[ASSIGNMENT]:
Where pictures appear, omit them, and copy exactly only the lines from the start of the listing through the line containing "per Role Based Access Control", both included.

[SUPPLIED RECORDS]:
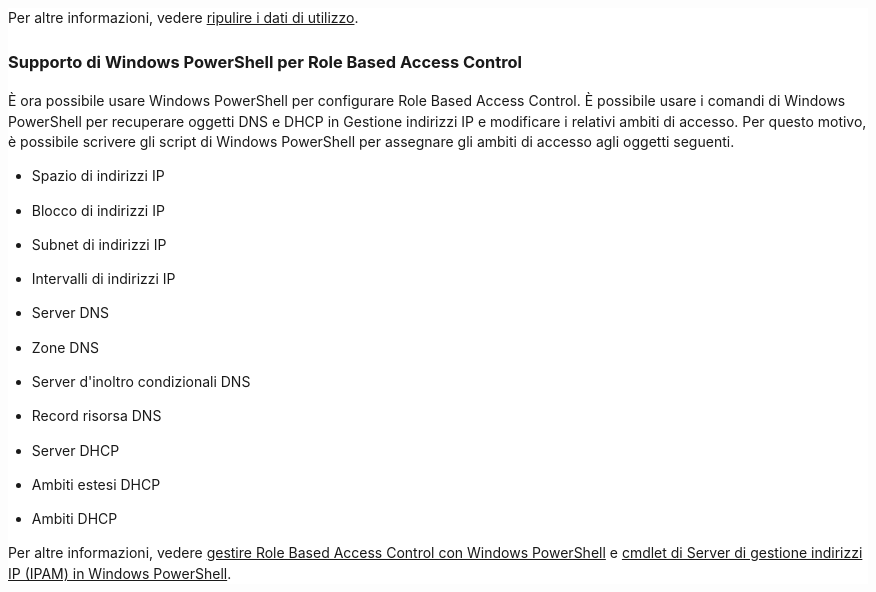 Per altre informazioni, vedere [ripulire i dati di utilizzo](../../technologies/ipam/Purge-Utilization-Data.md).  
  
### <a name="bkmk_ps"></a>Supporto di Windows PowerShell per Role Based Access Control  
È ora possibile usare Windows PowerShell per configurare Role Based Access Control. È possibile usare i comandi di Windows PowerShell per recuperare oggetti DNS e DHCP in Gestione indirizzi IP e modificare i relativi ambiti di accesso. Per questo motivo, è possibile scrivere gli script di Windows PowerShell per assegnare gli ambiti di accesso agli oggetti seguenti.  
  
-   Spazio di indirizzi IP  
  
-   Blocco di indirizzi IP  
  
-   Subnet di indirizzi IP  
  
-   Intervalli di indirizzi IP  
  
-   Server DNS  
  
-   Zone DNS  
  
-   Server d'inoltro condizionali DNS  
  
-   Record risorsa DNS  
  
-   Server DHCP  
  
-   Ambiti estesi DHCP  
  
-   Ambiti DHCP  
  
Per altre informazioni, vedere [gestire Role Based Access Control con Windows PowerShell](../../technologies/ipam/Manage-Role-Based-Access-Control-with-Windows-PowerShell.md) e [cmdlet di Server di gestione indirizzi IP (IPAM) in Windows PowerShell](https://docs.microsoft.com/en-us/powershell/module/ipamserver/).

[ANSWER]:
 Per altre informazioni, vedere [ripulire i dati di utilizzo](../../technologies/ipam/Purge-Utilization-Data.md).  
  
### <a name="bkmk_ps"></a>Supporto di Windows PowerShell per Role Based Access Control  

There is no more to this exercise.